男の本能って方でも子孫を繋げるより帝国の繁栄と宿敵討伐のために強くあろうとする皇帝陛下にお仕えする方がオレには魅力的なので。アンタとこういう関係になってなくてもそこは変わんないです。」
「私も君が側で仕えてくれていたらそれだけで…。」
でも知ってしまった、彼に与えられるものによる幸せを。それを自分も与える事が出来るのなら。
そう思う気持ちに押されてか自然と手が伸びる、触れられる程近くに居る与え合いたいその人に向けて。
ヘクターが拒む事は無かったのでジェラールは難無く抱きつく事が出来たが、先程言うまいか悩んだ事をどう伝えるかとなれば話は別だ。
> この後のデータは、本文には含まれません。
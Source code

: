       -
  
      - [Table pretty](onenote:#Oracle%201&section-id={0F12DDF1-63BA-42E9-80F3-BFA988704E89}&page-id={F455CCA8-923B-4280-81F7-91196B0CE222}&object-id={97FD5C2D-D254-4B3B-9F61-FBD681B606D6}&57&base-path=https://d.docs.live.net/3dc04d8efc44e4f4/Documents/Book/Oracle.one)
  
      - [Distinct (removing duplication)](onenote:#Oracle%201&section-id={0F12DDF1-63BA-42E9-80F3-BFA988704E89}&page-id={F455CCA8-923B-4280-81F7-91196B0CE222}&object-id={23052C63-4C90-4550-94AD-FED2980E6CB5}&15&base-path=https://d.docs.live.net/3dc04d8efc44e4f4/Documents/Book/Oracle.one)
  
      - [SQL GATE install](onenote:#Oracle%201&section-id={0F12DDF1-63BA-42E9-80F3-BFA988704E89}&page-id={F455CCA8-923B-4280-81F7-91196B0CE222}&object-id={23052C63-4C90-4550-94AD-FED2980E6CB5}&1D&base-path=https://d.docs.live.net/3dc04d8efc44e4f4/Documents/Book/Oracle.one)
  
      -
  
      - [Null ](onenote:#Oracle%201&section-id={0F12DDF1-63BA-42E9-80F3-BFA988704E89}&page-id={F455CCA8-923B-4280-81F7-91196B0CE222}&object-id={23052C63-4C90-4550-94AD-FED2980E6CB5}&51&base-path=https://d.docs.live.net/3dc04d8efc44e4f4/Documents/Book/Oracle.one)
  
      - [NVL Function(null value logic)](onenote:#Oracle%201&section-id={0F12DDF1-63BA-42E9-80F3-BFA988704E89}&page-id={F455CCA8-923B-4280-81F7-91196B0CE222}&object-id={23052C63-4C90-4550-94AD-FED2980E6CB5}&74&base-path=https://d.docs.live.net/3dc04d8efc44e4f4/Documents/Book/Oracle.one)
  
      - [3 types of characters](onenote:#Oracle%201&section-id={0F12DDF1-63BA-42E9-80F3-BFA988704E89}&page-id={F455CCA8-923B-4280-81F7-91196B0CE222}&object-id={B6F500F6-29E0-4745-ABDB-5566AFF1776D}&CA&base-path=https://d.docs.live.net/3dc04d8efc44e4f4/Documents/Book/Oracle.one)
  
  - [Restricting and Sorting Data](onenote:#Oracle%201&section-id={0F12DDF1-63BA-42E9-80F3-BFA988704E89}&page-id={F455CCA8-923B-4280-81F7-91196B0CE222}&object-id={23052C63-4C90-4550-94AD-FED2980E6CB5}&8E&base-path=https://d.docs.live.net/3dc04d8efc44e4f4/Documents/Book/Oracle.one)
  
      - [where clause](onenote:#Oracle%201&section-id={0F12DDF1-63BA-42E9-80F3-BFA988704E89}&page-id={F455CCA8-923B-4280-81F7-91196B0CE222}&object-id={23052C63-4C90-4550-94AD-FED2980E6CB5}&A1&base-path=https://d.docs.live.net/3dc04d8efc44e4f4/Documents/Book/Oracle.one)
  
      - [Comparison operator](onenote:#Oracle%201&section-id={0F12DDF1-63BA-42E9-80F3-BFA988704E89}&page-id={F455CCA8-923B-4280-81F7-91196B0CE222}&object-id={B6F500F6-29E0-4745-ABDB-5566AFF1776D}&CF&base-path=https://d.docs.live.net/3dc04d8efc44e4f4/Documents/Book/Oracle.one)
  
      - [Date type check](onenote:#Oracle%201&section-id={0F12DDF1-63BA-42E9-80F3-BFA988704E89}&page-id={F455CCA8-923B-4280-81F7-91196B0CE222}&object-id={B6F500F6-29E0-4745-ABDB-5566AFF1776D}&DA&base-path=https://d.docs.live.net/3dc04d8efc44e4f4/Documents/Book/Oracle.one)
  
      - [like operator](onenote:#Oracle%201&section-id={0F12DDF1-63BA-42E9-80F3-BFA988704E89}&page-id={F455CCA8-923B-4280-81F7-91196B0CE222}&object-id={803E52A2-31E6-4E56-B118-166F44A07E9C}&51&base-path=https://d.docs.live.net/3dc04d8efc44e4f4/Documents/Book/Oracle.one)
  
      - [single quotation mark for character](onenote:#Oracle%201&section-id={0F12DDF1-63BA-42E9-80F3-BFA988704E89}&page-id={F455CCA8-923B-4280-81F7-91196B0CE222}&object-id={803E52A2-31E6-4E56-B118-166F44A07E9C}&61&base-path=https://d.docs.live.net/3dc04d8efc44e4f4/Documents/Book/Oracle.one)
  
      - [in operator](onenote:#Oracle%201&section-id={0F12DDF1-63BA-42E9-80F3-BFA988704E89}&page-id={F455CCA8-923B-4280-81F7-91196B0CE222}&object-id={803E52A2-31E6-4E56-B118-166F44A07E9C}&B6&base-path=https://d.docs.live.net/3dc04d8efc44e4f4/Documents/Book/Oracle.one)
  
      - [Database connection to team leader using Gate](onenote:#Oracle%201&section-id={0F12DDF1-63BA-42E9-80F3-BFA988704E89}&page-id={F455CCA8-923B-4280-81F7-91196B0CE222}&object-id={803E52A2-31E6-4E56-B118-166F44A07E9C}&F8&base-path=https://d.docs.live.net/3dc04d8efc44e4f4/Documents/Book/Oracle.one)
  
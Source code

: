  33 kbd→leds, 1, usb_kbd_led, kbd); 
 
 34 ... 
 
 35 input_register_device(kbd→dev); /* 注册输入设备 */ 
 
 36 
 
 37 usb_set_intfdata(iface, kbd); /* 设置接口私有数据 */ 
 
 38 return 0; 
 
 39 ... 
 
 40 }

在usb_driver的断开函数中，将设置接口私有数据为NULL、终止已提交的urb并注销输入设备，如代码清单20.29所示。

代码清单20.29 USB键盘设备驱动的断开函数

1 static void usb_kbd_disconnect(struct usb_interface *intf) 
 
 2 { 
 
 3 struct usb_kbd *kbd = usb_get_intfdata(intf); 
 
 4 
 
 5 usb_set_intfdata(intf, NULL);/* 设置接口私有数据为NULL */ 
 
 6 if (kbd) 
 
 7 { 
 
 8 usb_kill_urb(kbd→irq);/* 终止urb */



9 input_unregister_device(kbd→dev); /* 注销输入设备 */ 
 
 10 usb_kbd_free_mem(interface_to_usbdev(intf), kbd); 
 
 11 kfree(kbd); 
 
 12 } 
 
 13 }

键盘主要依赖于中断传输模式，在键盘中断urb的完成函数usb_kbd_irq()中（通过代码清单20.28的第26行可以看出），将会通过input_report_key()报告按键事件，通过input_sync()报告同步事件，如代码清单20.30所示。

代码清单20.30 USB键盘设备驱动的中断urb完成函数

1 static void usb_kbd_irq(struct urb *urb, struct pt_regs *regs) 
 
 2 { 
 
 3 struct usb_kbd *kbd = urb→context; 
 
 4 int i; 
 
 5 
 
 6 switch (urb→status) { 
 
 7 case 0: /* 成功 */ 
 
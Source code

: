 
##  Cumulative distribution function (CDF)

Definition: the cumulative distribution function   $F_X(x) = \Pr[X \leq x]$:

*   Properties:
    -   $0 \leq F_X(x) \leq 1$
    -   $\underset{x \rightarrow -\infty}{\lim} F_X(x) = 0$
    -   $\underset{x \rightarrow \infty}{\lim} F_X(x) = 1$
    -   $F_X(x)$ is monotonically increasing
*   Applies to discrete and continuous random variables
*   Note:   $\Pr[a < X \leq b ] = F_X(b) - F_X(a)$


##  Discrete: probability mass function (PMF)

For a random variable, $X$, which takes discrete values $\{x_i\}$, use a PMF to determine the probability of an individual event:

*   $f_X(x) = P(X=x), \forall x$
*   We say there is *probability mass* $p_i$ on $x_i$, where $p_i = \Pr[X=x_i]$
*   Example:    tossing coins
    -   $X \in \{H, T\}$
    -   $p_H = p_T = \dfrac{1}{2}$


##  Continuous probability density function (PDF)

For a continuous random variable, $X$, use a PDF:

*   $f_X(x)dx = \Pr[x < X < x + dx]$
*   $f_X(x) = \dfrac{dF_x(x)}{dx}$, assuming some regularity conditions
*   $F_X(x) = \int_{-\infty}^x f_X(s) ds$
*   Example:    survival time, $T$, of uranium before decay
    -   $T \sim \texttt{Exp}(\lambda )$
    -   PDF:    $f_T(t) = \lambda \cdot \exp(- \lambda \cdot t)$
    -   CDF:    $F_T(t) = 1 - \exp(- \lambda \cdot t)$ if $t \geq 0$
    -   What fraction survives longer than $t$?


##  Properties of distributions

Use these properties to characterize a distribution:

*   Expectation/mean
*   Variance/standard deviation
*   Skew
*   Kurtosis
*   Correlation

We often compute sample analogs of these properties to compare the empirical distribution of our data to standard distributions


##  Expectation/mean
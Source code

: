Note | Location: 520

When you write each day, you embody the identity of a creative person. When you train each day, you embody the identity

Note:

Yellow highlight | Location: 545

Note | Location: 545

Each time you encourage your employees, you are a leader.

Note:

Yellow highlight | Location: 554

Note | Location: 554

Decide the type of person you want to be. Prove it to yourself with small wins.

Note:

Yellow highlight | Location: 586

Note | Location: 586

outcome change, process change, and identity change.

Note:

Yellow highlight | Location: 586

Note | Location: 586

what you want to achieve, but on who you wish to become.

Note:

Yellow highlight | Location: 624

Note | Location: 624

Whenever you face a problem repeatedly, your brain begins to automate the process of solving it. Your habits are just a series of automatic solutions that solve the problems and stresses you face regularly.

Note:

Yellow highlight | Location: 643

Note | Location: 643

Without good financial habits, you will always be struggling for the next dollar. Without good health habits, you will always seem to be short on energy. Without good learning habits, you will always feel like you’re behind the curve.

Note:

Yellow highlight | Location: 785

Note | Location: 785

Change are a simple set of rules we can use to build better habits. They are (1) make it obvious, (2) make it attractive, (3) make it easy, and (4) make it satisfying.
あの、その、と口火を切ろうとしてもなかなか言い出す事が出来ずにいると柔らかく抱きしめられる。
「言い難い事なら無理しなくて良いですよ、こうやって甘やかして貰えてるだけでオレは嬉しいです。」
「…でも、それなら私は君をもっと甘やかしたいと思うんだ。」
出来たらここで、と自らの腹部を軽く撫でるとヘクターが固まったような気がした。
「へ、へくたー?」
「あの、アンタにお仕えできるだけで十分ってさっき言ったばかりでなんなんですけど…すいません。」
抱きついた事で密着しているのでヘクターの身体の一部が一瞬にして熱を持った事もジェラールにもすぐ分かってしまった。翌々考えると結構露骨な誘いだったと自分でも今更驚く。
「今夜が最後、と思って…でも、そんな事出来るわけがなくて…だから――っ!」
伝えている途中でヘクターに強く抱きしめられてジェラールは息が詰まってしまう。
「最後にオレに抱かれたいって思ってくれてたんです…?」
ジェラールの耳元に艶めいた声を吹き込まれて耐え切れずに目を瞑る。
そう、最後の思い出が欲しくて。そんな浅ましい望みを隠しながらあんな酷い事をヘクターに伝えて。
「君の事をずっと抱えていこうって…君には私を忘れろって言ったのにね?」
それでも自分にとっての唯一の恋だったから、それだけは抱えていきたかった。
「アンタを忘れるなんて…オレは死んでもアンタの事は忘れません。次の人生でも覚えてるかもしれませんよ?」
「次の人生?」
「それくらいアンタの事忘れたくないって事です。」
見た目もやる事も軽いと悪評される男だが本当の所は重いだなんて事を誰にも教えたくない、知って欲しくないと思う欲を持っていてもいいのだろうか。本当は手放さなければいけないと思っていたのに。
「他の誰も知らない貴方の事を、俺だけにもっと教えてください。」
最後になる筈の夜は、これから新しく始まる関係を甘やかに紡ぐ夜に。